Table of Contents
Fetching ...

Knowledge Distillation via Query Selection for Detection Transformer

Yi Liu, Luting Wang, Zongheng Tang, Yue Liao, Yifan Sun, Lijun Zhang, Si Liu

TL;DR

A novel Group Query Selection strategy is introduced, which diverges from traditional query selection in DETR distillation by segmenting queries based on their Generalized Intersection over Union with ground truth objects, thereby uncovering valuable hard-negative queries for distillation.

Abstract

Transformers have revolutionized the object detection landscape by introducing DETRs, acclaimed for their simplicity and efficacy. Despite their advantages, the substantial size of these models poses significant challenges for practical deployment, particularly in resource-constrained environments. This paper addresses the challenge of compressing DETR by leveraging knowledge distillation, a technique that holds promise for maintaining model performance while reducing size. A critical aspect of DETRs' performance is their reliance on queries to interpret object representations accurately. Traditional distillation methods often focus exclusively on positive queries, identified through bipartite matching, neglecting the rich information present in hard-negative queries. Our visual analysis indicates that hard-negative queries, focusing on foreground elements, are crucial for enhancing distillation outcomes. To this end, we introduce a novel Group Query Selection strategy, which diverges from traditional query selection in DETR distillation by segmenting queries based on their Generalized Intersection over Union (GIoU) with ground truth objects, thereby uncovering valuable hard-negative queries for distillation. Furthermore, we present the Knowledge Distillation via Query Selection for DETR (QSKD) framework, which incorporates Attention-Guided Feature Distillation (AGFD) and Local Alignment Prediction Distillation (LAPD). These components optimize the distillation process by focusing on the most informative aspects of the teacher model's intermediate features and output. Our comprehensive experimental evaluation of the MS-COCO dataset demonstrates the effectiveness of our approach, significantly improving average precision (AP) across various DETR architectures without incurring substantial computational costs. Specifically, the AP of Conditional DETR ResNet-18 increased from 35.8 to 39.9.

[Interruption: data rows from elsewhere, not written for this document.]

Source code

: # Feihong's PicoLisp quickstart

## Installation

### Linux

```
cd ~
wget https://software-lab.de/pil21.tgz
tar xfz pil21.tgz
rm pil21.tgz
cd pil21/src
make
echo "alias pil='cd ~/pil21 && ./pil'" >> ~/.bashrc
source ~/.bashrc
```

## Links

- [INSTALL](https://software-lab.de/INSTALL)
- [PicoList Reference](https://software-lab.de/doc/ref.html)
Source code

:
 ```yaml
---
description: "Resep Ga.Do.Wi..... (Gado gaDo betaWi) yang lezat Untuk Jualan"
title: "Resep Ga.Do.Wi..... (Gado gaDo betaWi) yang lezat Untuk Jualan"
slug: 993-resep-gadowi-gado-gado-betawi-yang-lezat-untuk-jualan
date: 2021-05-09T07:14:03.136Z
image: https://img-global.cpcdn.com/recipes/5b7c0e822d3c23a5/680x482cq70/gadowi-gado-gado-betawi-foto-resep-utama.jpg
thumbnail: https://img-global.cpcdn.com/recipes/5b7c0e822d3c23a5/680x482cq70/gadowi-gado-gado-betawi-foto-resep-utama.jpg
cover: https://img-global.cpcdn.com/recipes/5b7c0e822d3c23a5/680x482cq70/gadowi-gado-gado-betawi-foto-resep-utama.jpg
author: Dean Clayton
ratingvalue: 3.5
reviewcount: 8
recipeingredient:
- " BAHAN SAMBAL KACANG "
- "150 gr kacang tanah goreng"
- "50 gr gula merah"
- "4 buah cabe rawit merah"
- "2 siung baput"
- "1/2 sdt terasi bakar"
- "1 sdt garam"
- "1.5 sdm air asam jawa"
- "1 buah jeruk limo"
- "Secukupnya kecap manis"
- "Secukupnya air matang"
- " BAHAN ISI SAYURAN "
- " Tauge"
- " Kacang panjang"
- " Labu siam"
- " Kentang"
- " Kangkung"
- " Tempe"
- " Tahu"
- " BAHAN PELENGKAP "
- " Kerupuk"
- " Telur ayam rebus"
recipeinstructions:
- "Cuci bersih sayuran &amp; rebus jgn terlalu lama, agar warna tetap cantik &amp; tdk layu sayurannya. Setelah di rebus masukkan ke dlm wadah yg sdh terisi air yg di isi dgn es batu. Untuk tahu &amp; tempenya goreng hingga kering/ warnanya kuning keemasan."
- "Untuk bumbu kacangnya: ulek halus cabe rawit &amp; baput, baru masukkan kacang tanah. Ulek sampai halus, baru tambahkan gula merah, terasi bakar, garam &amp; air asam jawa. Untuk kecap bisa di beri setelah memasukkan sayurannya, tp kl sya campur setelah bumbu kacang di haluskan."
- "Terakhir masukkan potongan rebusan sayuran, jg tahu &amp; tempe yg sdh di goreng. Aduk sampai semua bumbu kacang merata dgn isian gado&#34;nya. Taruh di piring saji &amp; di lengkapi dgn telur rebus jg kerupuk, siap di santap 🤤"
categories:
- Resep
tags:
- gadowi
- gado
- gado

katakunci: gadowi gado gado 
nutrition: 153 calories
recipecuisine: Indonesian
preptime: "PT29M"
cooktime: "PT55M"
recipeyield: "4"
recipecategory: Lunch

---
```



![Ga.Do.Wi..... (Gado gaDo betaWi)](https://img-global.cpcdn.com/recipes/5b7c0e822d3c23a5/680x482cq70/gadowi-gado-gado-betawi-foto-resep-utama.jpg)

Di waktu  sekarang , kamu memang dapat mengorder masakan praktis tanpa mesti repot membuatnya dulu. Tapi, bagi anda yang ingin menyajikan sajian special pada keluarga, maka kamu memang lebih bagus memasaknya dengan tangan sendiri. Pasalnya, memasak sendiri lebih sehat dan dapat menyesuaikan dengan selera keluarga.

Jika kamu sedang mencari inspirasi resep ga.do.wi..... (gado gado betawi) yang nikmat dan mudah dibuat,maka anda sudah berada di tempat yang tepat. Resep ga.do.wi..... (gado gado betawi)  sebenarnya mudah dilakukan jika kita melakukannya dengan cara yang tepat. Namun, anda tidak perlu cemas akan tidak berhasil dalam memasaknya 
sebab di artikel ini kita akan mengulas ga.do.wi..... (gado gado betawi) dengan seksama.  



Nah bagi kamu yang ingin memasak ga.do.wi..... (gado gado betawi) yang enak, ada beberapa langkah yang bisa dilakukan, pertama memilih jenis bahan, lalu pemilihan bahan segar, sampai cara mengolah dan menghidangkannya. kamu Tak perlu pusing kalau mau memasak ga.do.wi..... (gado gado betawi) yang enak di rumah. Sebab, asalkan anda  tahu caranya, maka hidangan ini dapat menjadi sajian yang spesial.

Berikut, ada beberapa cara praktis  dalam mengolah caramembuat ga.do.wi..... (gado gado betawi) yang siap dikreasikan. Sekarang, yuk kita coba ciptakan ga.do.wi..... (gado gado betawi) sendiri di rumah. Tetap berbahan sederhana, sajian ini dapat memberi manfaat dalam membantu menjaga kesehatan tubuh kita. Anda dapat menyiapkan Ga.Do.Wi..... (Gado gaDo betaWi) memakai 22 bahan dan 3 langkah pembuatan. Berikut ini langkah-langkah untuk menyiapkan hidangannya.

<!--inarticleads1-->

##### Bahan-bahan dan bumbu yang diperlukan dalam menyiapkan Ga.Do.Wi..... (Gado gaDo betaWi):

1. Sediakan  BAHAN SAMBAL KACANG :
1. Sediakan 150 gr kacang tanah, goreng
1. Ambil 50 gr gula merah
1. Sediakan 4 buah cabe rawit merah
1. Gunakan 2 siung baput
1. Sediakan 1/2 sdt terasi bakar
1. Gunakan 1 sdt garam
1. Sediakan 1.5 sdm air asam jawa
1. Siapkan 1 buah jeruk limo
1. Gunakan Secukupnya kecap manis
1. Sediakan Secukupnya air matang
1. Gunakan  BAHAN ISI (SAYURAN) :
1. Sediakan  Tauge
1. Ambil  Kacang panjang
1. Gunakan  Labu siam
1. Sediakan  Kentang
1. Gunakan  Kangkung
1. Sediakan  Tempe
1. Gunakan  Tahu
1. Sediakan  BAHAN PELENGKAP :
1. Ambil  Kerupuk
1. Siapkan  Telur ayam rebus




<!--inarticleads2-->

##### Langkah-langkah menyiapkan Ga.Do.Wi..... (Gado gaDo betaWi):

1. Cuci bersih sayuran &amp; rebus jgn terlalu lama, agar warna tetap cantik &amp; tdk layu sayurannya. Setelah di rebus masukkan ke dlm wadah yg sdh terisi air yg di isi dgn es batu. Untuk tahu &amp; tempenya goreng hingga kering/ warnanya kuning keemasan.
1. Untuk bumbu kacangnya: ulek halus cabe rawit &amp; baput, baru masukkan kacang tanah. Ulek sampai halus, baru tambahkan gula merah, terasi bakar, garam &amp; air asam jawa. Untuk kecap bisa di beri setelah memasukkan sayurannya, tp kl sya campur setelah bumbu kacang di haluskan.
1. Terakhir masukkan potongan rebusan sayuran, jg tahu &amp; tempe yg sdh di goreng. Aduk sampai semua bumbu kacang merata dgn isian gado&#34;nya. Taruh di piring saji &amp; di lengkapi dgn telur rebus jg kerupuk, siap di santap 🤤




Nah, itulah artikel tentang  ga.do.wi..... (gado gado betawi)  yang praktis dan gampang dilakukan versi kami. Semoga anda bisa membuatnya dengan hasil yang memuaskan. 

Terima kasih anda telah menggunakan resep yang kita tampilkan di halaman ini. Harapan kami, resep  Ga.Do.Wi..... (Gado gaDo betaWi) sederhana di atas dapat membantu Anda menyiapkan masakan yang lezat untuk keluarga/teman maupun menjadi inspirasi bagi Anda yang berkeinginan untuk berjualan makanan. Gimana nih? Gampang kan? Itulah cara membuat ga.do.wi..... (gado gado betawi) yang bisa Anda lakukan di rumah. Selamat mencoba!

Knowledge Distillation via Query Selection for Detection Transformer

TL;DR

A novel Group Query Selection strategy is introduced, which diverges from traditional query selection in DETR distillation by segmenting queries based on their Generalized Intersection over Union with ground truth objects, thereby uncovering valuable hard-negative queries for distillation.

Abstract

Transformers have revolutionized the object detection landscape by introducing DETRs, acclaimed for their simplicity and efficacy. Despite their advantages, the substantial size of these models poses significant challenges for practical deployment, particularly in resource-constrained environments. This paper addresses the challenge of compressing DETR by leveraging knowledge distillation, a technique that holds promise for maintaining model performance while reducing size. A critical aspect of DETRs' performance is their reliance on queries to interpret object representations accurately. Traditional distillation methods often focus exclusively on positive queries, identified through bipartite matching, neglecting the rich information present in hard-negative queries. Our visual analysis indicates that hard-negative queries, focusing on foreground elements, are crucial for enhancing distillation outcomes. To this end, we introduce a novel Group Query Selection strategy, which diverges from traditional query selection in DETR distillation by segmenting queries based on their Generalized Intersection over Union (GIoU) with ground truth objects, thereby uncovering valuable hard-negative queries for distillation. Furthermore, we present the Knowledge Distillation via Query Selection for DETR (QSKD) framework, which incorporates Attention-Guided Feature Distillation (AGFD) and Local Alignment Prediction Distillation (LAPD). These components optimize the distillation process by focusing on the most informative aspects of the teacher model's intermediate features and output. Our comprehensive experimental evaluation of the MS-COCO dataset demonstrates the effectiveness of our approach, significantly improving average precision (AP) across various DETR architectures without incurring substantial computational costs. Specifically, the AP of Conditional DETR ResNet-18 increased from 35.8 to 39.9.
Paper Structure (26 sections, 8 equations, 4 figures, 8 tables)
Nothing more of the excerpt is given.